BEGIN

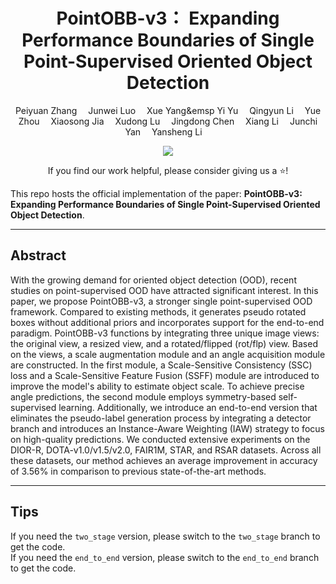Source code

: <p align="center">
  <h1 align="center">PointOBB-v3： Expanding Performance Boundaries of Single Point-Supervised Oriented Object Detection</h1>
  <p align="center">
      <a href='https://scholar.google.com.hk/citations?user=rQbW67AAAAAJ&hl' style='text-decoration: none' >Peiyuan Zhang</a><sup></sup>&emsp;
      <a href='https://scholar.google.com.hk/citations?hl=zh-CN&user=6XibZaYAAAAJ' style='text-decoration: none' >Junwei Luo</a><sup></sup>&emsp;
      <a href='https://yangxue0827.github.io/' style='text-decoration: none' >Xue Yang</a><sup></sup>&emsp
      <a href='https://scholar.google.com/citations?user=OYtSc4AAAAAJ&hl=en' style='text-decoration: none' >Yi Yu</a><sup></sup>&emsp; 
      <a href='https://scholar.google.com/citations?hl=en&user=TvsTun4AAAAJ' style='text-decoration: none' >Qingyun Li</a><sup></sup>&emsp;   
      <a href='https://scholar.google.com.hk/citations?user=v-aQ8GsAAAAJ&hl=zh-CN' style='text-decoration: none' >Yue Zhou</a><sup></sup>&emsp;
      <a href='https://jiaxiaosong1002.github.io/' style='text-decoration: none' >Xiaosong Jia</a><sup></sup>&emsp;
      <a href='https://scholar.google.com/citations?user=G9jWIggAAAAJ&hl=en' style='text-decoration: none' >Xudong Lu</a><sup></sup>&emsp;
      <a href='https://scholar.google.com/citations?user=8SCEv-YAAAAJ&hl=en' style='text-decoration: none' >Jingdong Chen</a><sup></sup>&emsp;
      <a href='https://scholar.google.com/citations?user=oamjJdYAAAAJ&hl=zh-CN' style='text-decoration: none' >Xiang Li</a><sup></sup>&emsp;
      <a href='https://scholar.google.com/citations?user=ga230VoAAAAJ&hl=en' style='text-decoration: none' >Junchi Yan</a><sup></sup>&emsp;
      <a href='https://scholar.google.com/citations?user=wn9hc6UAAAAJ&hl=zh-CN' style='text-decoration: none' >Yansheng Li</a><sup></sup>&emsp;      
      <div align="center">
      <a href='https://arxiv.org/abs/2501.13898'><img src='https://img.shields.io/badge/arXiv-2501.09720-brown.svg?logo=arxiv&logoColor=white'></a>
	  </div>
    <p align='center'>
        If you find our work helpful, please consider giving us a ⭐!
    </p>
   </p>
</p>

This repo hosts the official implementation of the paper: **PointOBB-v3: Expanding Performance Boundaries of Single Point-Supervised Oriented Object Detection**.

---
## Abstract
  With the growing demand for oriented object detection (OOD), recent studies on point-supervised OOD have attracted significant interest. In this paper, we propose PointOBB-v3, a stronger single point-supervised OOD framework. Compared to existing methods, it generates pseudo rotated boxes without additional priors and incorporates support for the end-to-end paradigm. PointOBB-v3 functions by integrating three unique image views: the original view, a resized view, and a rotated/flipped (rot/flp) view. Based on the views, a scale augmentation module and an angle acquisition module are constructed. In the first module, a Scale-Sensitive Consistency (SSC) loss and a Scale-Sensitive Feature Fusion (SSFF) module are introduced to improve the model's ability to estimate object scale. To achieve precise angle predictions, the second module employs symmetry-based self-supervised learning. Additionally, we introduce an end-to-end version that eliminates the pseudo-label generation process by integrating a detector branch and introduces an Instance-Aware Weighting (IAW) strategy to focus on high-quality predictions. We conducted extensive experiments on the DIOR-R, DOTA-v1.0/v1.5/v2.0, FAIR1M, STAR, and RSAR datasets. Across all these datasets, our method achieves an average improvement in accuracy of 3.56\% in comparison to previous state-of-the-art methods.

---
## Tips
If you need the `two_stage` version, please switch to the `two_stage` branch to get the code.  
If you need the `end_to_end` version, please switch to the `end_to_end` branch to get the code.
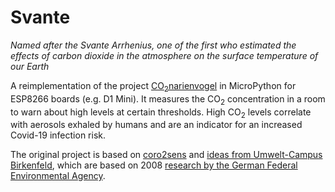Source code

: # Svante

*Named after the Svante Arrhenius, one of the first who estimated the effects of carbon dioxide in the atmosphere on the surface temperature of our Earth*

A reimplementation of the project [CO<sub>2</sub>narienvogel](https://github.com/netzbasteln/co2narienvogel) in MicroPython for ESP8266 boards (e.g. D1 Mini). It measures the CO<sub>2</sub> concentration in a room to warn about high levels at certain thresholds. High CO<sub>2</sub> levels correlate with aerosols exhaled by humans and are an indicator for an increased Covid-19 infection risk.

The original project is based on [coro2sens](https://github.com/kmetz/coro2sens) and [ideas from Umwelt-Campus Birkenfeld](https://www.umwelt-campus.de/forschung/projekte/iot-werkstatt/ideen-zur-corona-krise), which are based on 2008 [research by the German Federal Environmental Agency](https://www.umweltbundesamt.de/sites/default/files/medien/pdfs/kohlendioxid_2008.pdf).
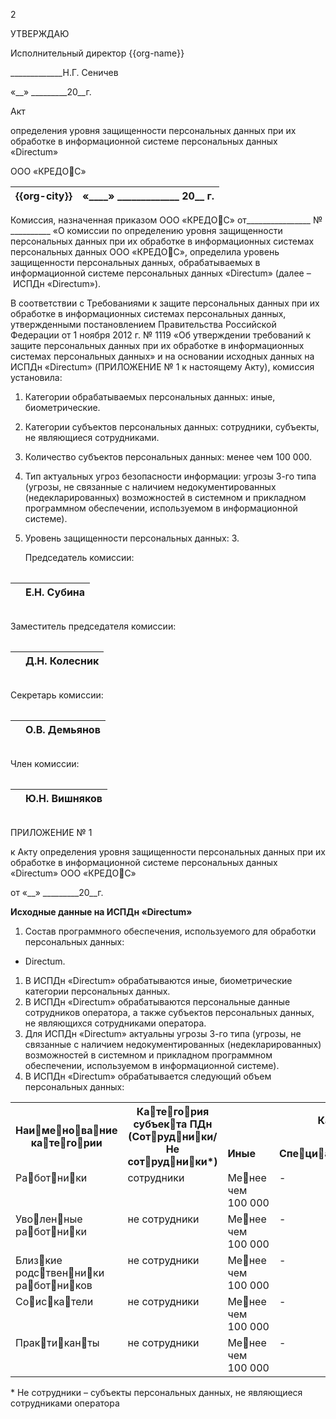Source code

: ﻿2

УТВЕРЖДАЮ

Исполнительный директор {{org-name}}

\_\_\_\_\_\_\_\_\_\_\_\_\_Н.Г. Сеничев

«\_\_» \_\_\_\_\_\_\_\_\_20\_\_г.

Акт

определения уровня защищенности персональных данных при их обработке в информационной системе персональных данных «Directum»

ООО «КРЕДОС»

|{{org-city}}|«\_\_\_\_» \_\_\_\_\_\_\_\_\_\_\_\_\_ 20\_\_ г.|
| :- | -: |

Комиссия, назначенная приказом ООО «КРЕДОС» от\_\_\_\_\_\_\_\_\_\_\_\_\_\_\_\_ № \_\_\_\_\_\_\_\_\_\_ «О комиссии по определению уровня защищенности персональных данных при их обработке в информационных системах персональных данных ООО «КРЕДОС», определила уровень защищенности персональных данных, обрабатываемых в информационной системе персональных данных «Directum» (далее – ИСПДн «Directum»).

В соответствии c Требованиями к защите персональных данных при их обработке в информационных системах персональных данных, утвержденными постановлением Правительства Российской Федерации от 1 ноября 2012 г. № 1119 «Об утверждении требований к защите персональных данных при их обработке в информационных системах персональных данных» и на основании исходных данных на ИСПДн «Directum» (ПРИЛОЖЕНИЕ № 1 к настоящему Акту), комиссия установила:

1. Категории обрабатываемых персональных данных: иные, биометрические.
1. Категории субъектов персональных данных: сотрудники, субъекты, не являющиеся сотрудниками.
1. Количество субъектов персональных данных: менее чем 100 000.
1. Тип актуальных угроз безопасности информации: угрозы 3-го типа (угрозы, не связанные с наличием недокументированных (недекларированных) возможностей в системном и прикладном программном обеспечении, используемом в информационной системе).
1. Уровень защищенности персональных данных: 3.


   Председатель комиссии:

   |||
   | :- | :- |

||Е.Н. Субина|
| :- | :- |

|||
   | :- | :- |

   Заместитель председателя комиссии:

   |||
   | :- | :- |

||Д.Н. Колесник|
| :- | :- |

|||
   | :- | :- |

   Секретарь комиссии:

   |||
   | :- | :- |

||О.В. Демьянов|
| :- | :- |

|||
   | :- | :- |

   Член комиссии:

   |||
   | :- | :- |

||Ю.Н. Вишняков|
| :- | :- |

|||
   | :- | :- |



ПРИЛОЖЕНИЕ № 1

к Акту определения уровня защищенности персональных данных при их обработке в информационной системе персональных данных «Directum» ООО «КРЕДОС»

от «\_\_» \_\_\_\_\_\_\_\_\_20\_\_г.

**Исходные данные на ИСПДн «Directum»**

1. Состав программного обеспечения, используемого для обработки персональных данных:
- Directum.
1. В ИСПДн «Directum» обрабатываются иные, биометрические категории персональных данных.
1. В ИСПДн «Directum» обрабатываются персональные данные сотрудников оператора, а также субъектов персональных данных, не являющихся сотрудниками оператора.
1. Для ИСПДн «Directum» актуальны угрозы 3-го типа (угрозы, не связанные с наличием недокументированных (недекларированных) возможностей в системном и прикладном программном обеспечении, используемом в информационной системе).
1. В ИСПДн «Directum» обрабатывается следующий объем персональных данных:

<table>   <tr><th colspan="1" rowspan="2"><b>Наименование категории</b></th><th colspan="1" rowspan="2"><b>Категория субъекта ПДн (Сотрудники/Не сотрудники*)</b></th><th colspan="3"><b>Категория ПДн</b></th></tr>
   <tr><td colspan="1"><b>Иные</b></td><td colspan="1"><b>Специальные</b></td><td colspan="1"><b>Биометрические</b></td></tr>
   <tr><td colspan="1" valign="top">Работники</td><td colspan="1" valign="top">сотрудники</td><td colspan="1" valign="top">Менее чем 100 000</td><td colspan="1" valign="top">-</td><td colspan="1" valign="top">Менее чем 100 000</td></tr>
   <tr><td colspan="1" valign="top">Уволенные работники</td><td colspan="1" valign="top">не сотрудники</td><td colspan="1" valign="top">Менее чем 100 000</td><td colspan="1" valign="top">-</td><td colspan="1" valign="top">-</td></tr>
   <tr><td colspan="1" valign="top">Близкие родственники работников</td><td colspan="1" valign="top">не сотрудники</td><td colspan="1" valign="top">Менее чем 100 000</td><td colspan="1" valign="top">-</td><td colspan="1" valign="top">-</td></tr>
   <tr><td colspan="1" valign="top">Соискатели</td><td colspan="1" valign="top">не сотрудники</td><td colspan="1" valign="top">Менее чем 100 000</td><td colspan="1" valign="top">-</td><td colspan="1" valign="top">-</td></tr>
   <tr><td colspan="1" valign="top">Практиканты</td><td colspan="1" valign="top">не сотрудники</td><td colspan="1" valign="top">Менее чем 100 000</td><td colspan="1" valign="top">-</td><td colspan="1" valign="top">-</td></tr>
</table>

   \* Не сотрудники – субъекты персональных данных, не являющиеся сотрудниками оператора
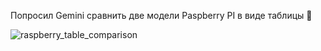 ---
---
Попросил Gemini сравнить две модели Paspberry PI в виде таблицы 🫠

![raspberry_table_comparison]({{site.url}}/assets/images/raspberry_table_comparison.jpg)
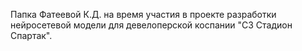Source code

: Папка Фатеевой К.Д. на время участия в проекте разработки нейросетевой модели для девелоперской коспании "СЗ Стадион Спартак".
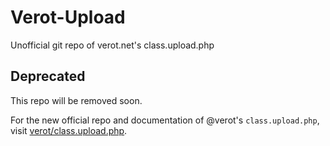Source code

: Verot-Upload
============

Unofficial git repo of verot.net's class.upload.php

## Deprecated

This repo will be removed soon.

For the new official repo and documentation of @verot's `class.upload.php`, visit [verot/class.upload.php](https://github.com/verot/class.upload.php).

END

AIM OF THE TASK
For each line of the data that has the word "Svante", report that line.

WRITTEN SOLUTION
: # Svante
*Named after the Svante Arrhenius, one of the first who estimated the effects of carbon dioxide in the atmosphere on the surface temperature of our Earth*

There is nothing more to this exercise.